José de Ribera foi um pintor, desenhista e gravador espanhol do século XVII, que desenvolveu toda a sua carreira na Itália, inicialmente em Roma, e posteriormente em Nápoles. Ele também era conhecido por seu nome italianizado, Jusepe Ribera, e pelo apelido Lo Spagnoletto (“O Espanholzinho”), devido à sua baixa estatura e à sua reivindicação de suas origens.
Ele cultivou um estilo naturalista que evoluiu do tenebrismo de Caravaggio para uma estética mais colorida e luminosa, influenciada por Van Dyck e outros mestres. Ele contribuiu para moldar a grande escola napolitana. Suas gravuras circularam por toda a Europa e até Rembrandt as conhecia. Autor prolífico e de sucesso comercial, sua fama ressurgiu durante o surgimento do realismo no século XIX.
Em 1626, ele pintou “Sileno embriagado”, uma pintura a óleo sobre tela, de 185 x 228 cm, que atualmente é mantida no Museu de Capodimonte em Nápoles (Figura 1). Esta é a pintura assinada e datada mais antiga conhecida de Ribera.
A composição alcançou fama precocemente, pois Ribera a reproduziu em uma gravura em água-forte, datada dois anos depois, que é considerada a obra mais bem-sucedida e famosa de sua carreira como gravador (Figura 2).
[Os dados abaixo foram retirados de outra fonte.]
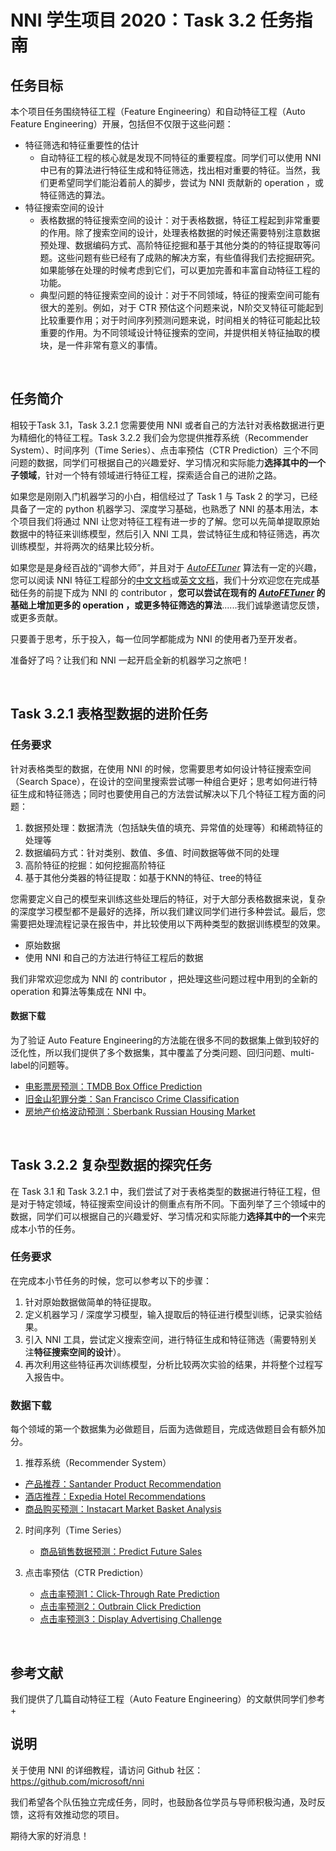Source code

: # NNI 学生项目 2020：Task 3.2 任务指南

## 任务目标

本个项目任务围绕特征工程（Feature Engineering）和自动特征工程（Auto Feature Engineering）开展，包括但不仅限于这些问题：

+ 特征筛选和特征重要性的估计
  + 自动特征工程的核心就是发现不同特征的重要程度。同学们可以使用 NNI 中已有的算法进行特征生成和特征筛选，找出相对重要的特征。当然，我们更希望同学们能沿着前人的脚步，尝试为 NNI 贡献新的 operation ，或特征筛选的算法。
+ 特征搜索空间的设计
  + 表格数据的特征搜索空间的设计：对于表格数据，特征工程起到非常重要的作用。除了搜索空间的设计，处理表格数据的时候还需要特别注意数据预处理、数据编码方式、高阶特征挖掘和基于其他分类的的特征提取等问题。这些问题有些已经有了成熟的解决方案，有些值得我们去挖掘研究。如果能够在处理的时候考虑到它们，可以更加完善和丰富自动特征工程的功能。
  + 典型问题的特征搜索空间的设计：对于不同领域，特征的搜索空间可能有很大的差别。例如，对于 CTR 预估这个问题来说，N阶交叉特征可能起到比较重要作用；对于时间序列预测问题来说，时间相关的特征可能起比较重要的作用。为不同领域设计特征搜索的空间，并提供相关特征抽取的模块，是一件非常有意义的事情。

<br>

## 任务简介

相较于Task 3.1，Task 3.2.1 您需要使用 NNI 或者自己的方法针对表格数据进行更为精细化的特征工程。Task 3.2.2 我们会为您提供推荐系统（Recommender System）、时间序列（Time Series）、点击率预估（CTR  Prediction）三个不同问题的数据，同学们可根据自己的兴趣爱好、学习情况和实际能力**选择其中的一个子领域**，针对一个特有领域进行特征工程，探索适合自己的进阶之路。

如果您是刚刚入门机器学习的小白，相信经过了 Task 1 与 Task 2 的学习，已经具备了一定的 python 机器学习、深度学习基础，也熟悉了 NNI 的基本用法，本个项目我们将通过 NNI 让您对特征工程有进一步的了解。您可以先简单提取原始数据中的特征来训练模型，然后引入 NNI 工具，尝试特征生成和特征筛选，再次训练模型，并将两次的结果比较分析。

如果您是是身经百战的“调参大师”，并且对于 *[AutoFETuner](https://github.com/SpongebBob/tabular_automl_NNI)* 算法有一定的兴趣，您可以阅读 NNI 特征工程部分的[中文文档](https://nni.readthedocs.io/zh/latest/feature_engineering.html)或[英文文档](https://nni.readthedocs.io/en/latest/feature_engineering.html)，我们十分欢迎您在完成基础任务的前提下成为 NNI 的 contributor ，**您可以尝试在现有的 *[AutoFETuner](https://github.com/SpongebBob/tabular_automl_NNI/blob/master/AutoFEOp.md)* 的基础上增加更多的 operation ，或更多特征筛选的算法**......我们诚挚邀请您反馈，或更多贡献。

只要善于思考，乐于投入，每一位同学都能成为 NNI 的使用者乃至开发者。

准备好了吗？让我们和 NNI 一起开启全新的机器学习之旅吧！

<br>

## Task 3.2.1 表格型数据的进阶任务

### **任务要求**

针对表格类型的数据，在使用 NNI 的时候，您需要思考如何设计特征搜索空间（Search Space），在设计的空间里搜索尝试哪一种组合更好；思考如何进行特征生成和特征筛选；同时也要使用自己的方法尝试解决以下几个特征工程方面的问题：

1. 数据预处理：数据清洗（包括缺失值的填充、异常值的处理等）和稀疏特征的处理等
2. 数据编码方式：针对类别、数值、多值、时间数据等做不同的处理
3. 高阶特征的挖掘：如何挖掘高阶特征
4. 基于其他分类器的特征提取：如基于KNN的特征、tree的特征

您需要定义自己的模型来训练这些处理后的特征，对于大部分表格数据来说，复杂的深度学习模型都不是最好的选择，所以我们建议同学们进行多种尝试。最后，您需要把处理流程记录在报告中，并比较使用以下两种类型的数据训练模型的效果。

+ 原始数据
+ 使用 NNI 和自己的方法进行特征工程后的数据

我们非常欢迎您成为 NNI 的 contributor ，把处理这些问题过程中用到的全新的 operation 和算法等集成在 NNI 中。

#### **数据下载**

为了验证 Auto Feature Engineering的方法能在很多不同的数据集上做到较好的泛化性，所以我们提供了多个数据集，其中覆盖了分类问题、回归问题、multi-label的问题等。  

+ [电影票房预测：TMDB Box Office Prediction](https://www.kaggle.com/c/tmdb-box-office-prediction/data)
+ [旧金山犯罪分类：San Francisco Crime Classification](https://www.kaggle.com/c/sf-crime/data)
+ [房地产价格波动预测：Sberbank Russian Housing Market](https://www.kaggle.com/c/sberbank-russian-housing-market/discussion/35684)

<br>

## Task 3.2.2 复杂型数据的探究任务

在 Task 3.1 和 Task 3.2.1 中，我们尝试了对于表格类型的数据进行特征工程，但是对于特定领域，特征搜索空间设计的侧重点有所不同。下面列举了三个领域中的数据，同学们可以根据自己的兴趣爱好、学习情况和实际能力**选择其中的一个**来完成本小节的任务。

### 任务要求

在完成本小节任务的时候，您可以参考以下的步骤：

1. 针对原始数据做简单的特征提取。
2. 定义机器学习 / 深度学习模型，输入提取后的特征进行模型训练，记录实验结果。
3. 引入 NNI 工具，尝试定义搜索空间，进行特征生成和特征筛选（需要特别关注**特征搜索空间的设计**）。
4. 再次利用这些特征再次训练模型，分析比较两次实验的结果，并将整个过程写入报告中。

### 数据下载

每个领域的第一个数据集为必做题目，后面为选做题目，完成选做题目会有额外加分。

1. 推荐系统（Recommender System）

  + [产品推荐：Santander Product Recommendation](https://www.kaggle.com/c/santander-product-recommendation/data)
  + [酒店推荐：Expedia Hotel Recommendations](https://www.kaggle.com/c/expedia-hotel-recommendations/data)
  + [商品购买预测：Instacart Market Basket Analysis](https://www.kaggle.com/c/instacart-market-basket-analysis/data)

2. 时间序列（Time Series）

	+ [商品销售数据预测：Predict Future Sales](https://www.kaggle.com/c/competitive-data-science-predict-future-sales/data)

3. 点击率预估（CTR  Prediction）

	+ [点击率预测1：Click-Through Rate Prediction](https://www.kaggle.com/c/avazu-ctr-prediction/data)
	+ [点击率预测2：Outbrain Click Prediction](https://www.kaggle.com/c/outbrain-click-prediction/data)
	+ [点击率预测3：Display Advertising Challenge](https://www.kaggle.com/c/criteo-display-ad-challenge/data)



<br>

## 参考文献

我们提供了几篇自动特征工程（Auto Feature Engineering）的文献供同学们参考
+ 

## 说明

关于使用 NNI 的详细教程，请访问 Github 社区：https://github.com/microsoft/nni

我们希望各个队伍独立完成任务，同时，也鼓励各位学员与导师积极沟通，及时反馈，这将有效推动您的项目。

期待大家的好消息！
Nela, Ribera simplificou a cena, eliminando vários elementos, e deu-lhe um ambiente mais claro ao substituir o muro do fundo por uma paisagem. Como é comum em gravuras reproduzidas, a imagem impressa é invertida: Ribera a repetiu corretamente na matriz de cobre e, devido ao efeito espelhado, as impressões saem invertidas. As impressões de “Sileno embriagado” circularam precocemente pela Europa e deram origem a cópias e derivações.
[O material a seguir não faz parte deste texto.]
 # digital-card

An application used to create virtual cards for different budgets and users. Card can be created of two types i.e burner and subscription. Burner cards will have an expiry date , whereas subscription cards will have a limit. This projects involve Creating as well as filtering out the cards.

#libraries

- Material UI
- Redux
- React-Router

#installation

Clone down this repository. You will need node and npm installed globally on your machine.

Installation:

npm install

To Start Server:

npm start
Na mitologia grega, Sileno era o pai adotivo, tutor e leal companheiro de Baco, o deus do vinho, e era considerado o mais velho, sábio e bêbado de seus seguidores. Ele era filho de Pan, o deus fauno dos pastores e rebanhos. É conhecido por seus excessos com álcool. Costumava estar bêbado e precisava ser sustentado por outros sátiros ou carregado em um burro.
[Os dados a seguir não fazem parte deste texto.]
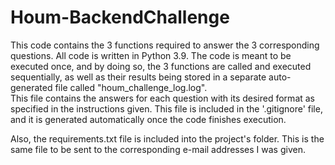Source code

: # Houm-BackendChallenge

This code contains the 3 functions required to answer the 3 corresponding questions. All code is written in Python 3.9.
The code is meant to be executed once, and by doing so, the 3 functions are called and
executed sequentially, as well as their results being stored in a separate auto-generated
file called "houm_challenge_log.log". \
This file contains the answers for each question 
with its desired format as specified in the instructions given. This file is included in the '.gitignore' file, and it is
generated automatically once the code finishes execution.

Also, the requirements.txt file is included into the project's folder. This is the same 
file to be sent to the corresponding e-mail addresses I was given.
No quadro de José de Ribera, a figura central é a de Sileno, que aparece deitado ao lado de um grande tonel de madeira (usado para espremer uvas durante a colheita), em uma celebração em homenagem a Baco. Ele é retratado com todas as características do alcoolismo crônico: sem pelos, com o abdômen inchado pela ascite, rubor facial, principalmente no nariz, injeção conjuntival e coloração amarelada da esclerótica. Também são reconhecíveis a hipertrofia da glândula parótida e a ginecomastia.
Ele está trazendo um recipiente (uma concha) para uma personagem posicionada atrás, que está despejando vinho de uma pele que carrega sobre o ombro. Sileno está deitado sobre um tecido ou manta, agora pouco perceptível devido ao seu desgaste de cor, e que originalmente deveria ser mais claro.
À direita do quadro, vê-se Pan com orelhas, chifres e cascos de cabra, coroando seu filho Sileno com folhas de parreira. Ao redor de Pan, são representados alguns outros objetos típicos do personagem, como o cajado, alusivo à pastagem de ovelhas, a tartaruga (símbolo da preguiça) e a concha (símbolo que anuncia a morte).
No outro lado da tela, no canto inferior esquerdo, uma serpente (símbolo de sabedoria) morde um pergaminho onde aparece a data e a assinatura: “Josephus de Ribera, Hispanus, Valentín/ et academicus Romanus faciebat/ partenope 1626”.
Na parte superior, no canto direito, surge o perfil de uma Ninfa a quem Príapo (deus menor da fertilidade, de cujo nome deriva o termo médico “priapismo”) olha com desejo. No lado oposto, vemos um jovem sátiro sorridente com orelhas pontiagudas segurando uma taça na mão e, atrás dele, um burro que relincha. O burro é um animal associado a Sileno, já que o carrega em seu cortejo báquico. A inclusão do burro relinchando pode aludir a um passagem mitológica muito específica: as intenções sexuais de Príapo com a ninfa Lotis, adormecida após uma festa báquica. Foi o burro de Sileno que, ao relinchar, impediu a concretização do estupro.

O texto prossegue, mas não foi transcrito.